Second Lieutenant Frank Bernard Wearne VC
“More than ten months after Wearne received his injuries , he was passed fit for general service despite having limited use in his right hand and fingers”
Slightly built, bespectacled and often sporting a worried frown, Bernard Wearne was an unlikely war hero. Yet in the heat of battle, his leadership skills were matched only by his incredible displays of courage. It is little wonder that he was so respected by his comrades and that he was ultimately decorated with Britain and the Commonwealth’s premiere award for valour in the presence of the enemy: the Victoria Cross. I am delighted to be the proud custodian of Wearne’s medal group having purchased it at a Spink auction in London in 1997. Frank Bernard Wearne was born in Kensington, west London, on March 1, 1894. The second of four brothers, he was the son of Frank Wearne, a wine merchant, and his wife Ada (née Morris).
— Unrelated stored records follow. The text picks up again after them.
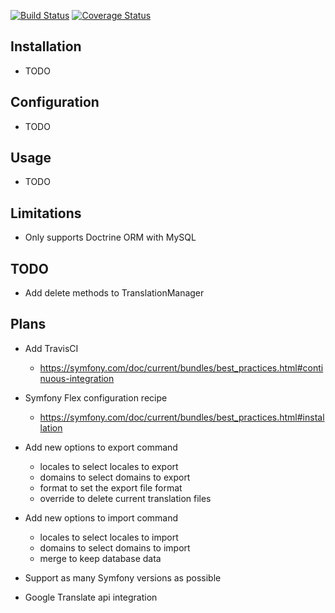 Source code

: [![Build Status](https://travis-ci.com/lordjancso/TranslationBundle.svg?branch=develop)](https://travis-ci.com/lordjancso/TranslationBundle)
[![Coverage Status](https://coveralls.io/repos/github/lordjancso/TranslationBundle/badge.svg?branch=develop)](https://coveralls.io/github/lordjancso/TranslationBundle?branch=develop)

## Installation

- TODO

## Configuration

- TODO

## Usage

- TODO

## Limitations

- Only supports Doctrine ORM with MySQL

## TODO

- Add delete methods to TranslationManager

## Plans

- Add TravisCI
  - https://symfony.com/doc/current/bundles/best_practices.html#continuous-integration

- Symfony Flex configuration recipe
  - https://symfony.com/doc/current/bundles/best_practices.html#installation

- Add new options to export command
  - locales to select locales to export
  - domains to select domains to export
  - format to set the export file format
  - override to delete current translation files

- Add new options to import command
  - locales to select locales to import
  - domains to select domains to import
  - merge to keep database data

- Support as many Symfony versions as possible

- Google Translate api integration
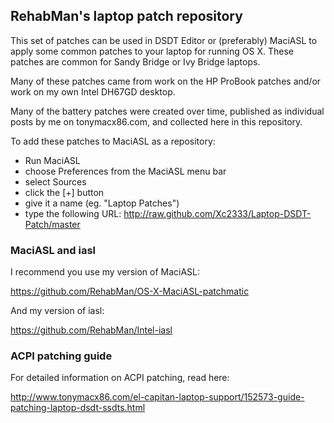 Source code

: ## RehabMan's laptop patch repository

This set of patches can be used in DSDT Editor or (preferably) MaciASL to apply
some common patches to your laptop for running OS X.  These patches are common
for Sandy Bridge or Ivy Bridge laptops.

Many of these patches came from work on the HP ProBook patches and/or work on my
own Intel DH67GD desktop.

Many of the battery patches were created over time, published as individual posts 
by me on tonymacx86.com, and collected here in this repository.

To add these patches to MaciASL as a repository:
- Run MaciASL
- choose Preferences from the MaciASL menu bar
- select Sources
- click the [+] button
- give it a name (eg. "Laptop Patches")
- type the following URL: http://raw.github.com/Xc2333/Laptop-DSDT-Patch/master


### MaciASL and iasl

I recommend you use my version of MaciASL: 

https://github.com/RehabMan/OS-X-MaciASL-patchmatic

And my version of iasl:

https://github.com/RehabMan/Intel-iasl


### ACPI patching guide

For detailed information on ACPI patching, read here:

http://www.tonymacx86.com/el-capitan-laptop-support/152573-guide-patching-laptop-dsdt-ssdts.html

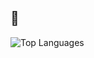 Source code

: ## 🦧
![Top Languages](https://github-readme-stats.vercel.app/api/top-langs/?username=areiljan&layout=compact)
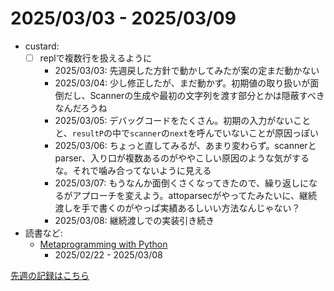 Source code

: # 2025/03/03 - 2025/03/09

- custard:
    - [ ] replで複数行を扱えるように
        - 2025/03/03: 先週戻した方針で動かしてみたが案の定まだ動かない
        - 2025/03/04: 少し修正したが、まだ動かず。初期値の取り扱いが面倒だし、Scannerの生成や最初の文字列を渡す部分とかは隠蔽すべきなんだろうね
        - 2025/03/05: デバッグコードをたくさん。初期の入力がないことと、`resultP`の中で`scanner`の`next`を呼んでいないことが原因っぽい
        - 2025/03/06: ちょっと直してみるが、あまり変わらず。scannerとparser、入り口が複数あるのがややこしい原因のような気がするな。それで噛み合ってないように見える
        - 2025/03/07: もうなんか面倒くさくなってきたので、繰り返しになるがアプローチを変えよう。attoparsecがやってたみたいに、継続渡しを手で書くのがやっぱ実績あるしいい方法なんじゃない？
        - 2025/03/08: 継続渡しでの実装引き続き
- 読書など:
    - [Metaprogramming with Python](https://www.packtpub.com/en-us/product/metaprogramming-with-python-9781838554651)
        - 2025/02/22 - 2025/03/08

[先週の記録はこちら](https://github.com/igrep/daily-commits/blob/5c2dc96d7cffac406e138e19ad28f85777cbfea6/yesterday.md)
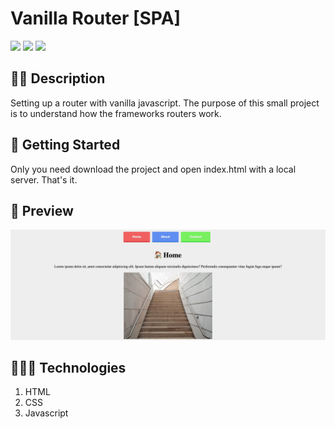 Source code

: # Vanilla Router [SPA]

![](https://img.shields.io/github/license/alexcamachogz/Vanilla-Router?style=for-the-badge)
![](https://img.shields.io/github/stars/alexcamachogz/Vanilla-Router?style=for-the-badge)
![](https://img.shields.io/github/forks/alexcamachogz/Vanilla-Router?style=for-the-badge)

## ✍🏻 Description
Setting up a router with vanilla javascript. The purpose of this small project is to understand how the frameworks routers work.

## 🚀 Getting Started
Only you need download the project and open index.html with a local server. That's it.

## 🎨 Preview

![](SPA-Routing.png)

## 👩🏻‍💻 Technologies
1. HTML
2. CSS
3. Javascript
With his father also called Frank, Wearne was always known by his second Christian name, often abbreviated to ‘Bernie’. For much of his early years, his family lived in Worcester Park on the border of southwest London and Surrey. Wearne attended Bromsgrove School in Worcestershire from 1908 onwards, where he went on to become head monitor. He was interested in the military during his teenage years and joined the Officers’ Training Corps. In 1912, when 18, he won a scholarship to Oxford University and he attended Corpus Christi College in the following year. His studies, like so many of his generation, were interrupted by the outbreak of World War One. On September 5, 1914, just days after the start of that conflict. Wearne volunteered to serve in a public school battalion and he soon joined the 18th Battalion, The Royal Fusiliers. Two of his brothers also took part in the war effort: his elder brother, Keith, served in the 1st Battalion, The Essex Regiment and one of his younger brothers, Geoffrey, served in the Canadian Army. On November 22, ‘Bernie’ Wearne was promoted to lance corporal but five weeks later he voluntarily reverted back to the rank of private.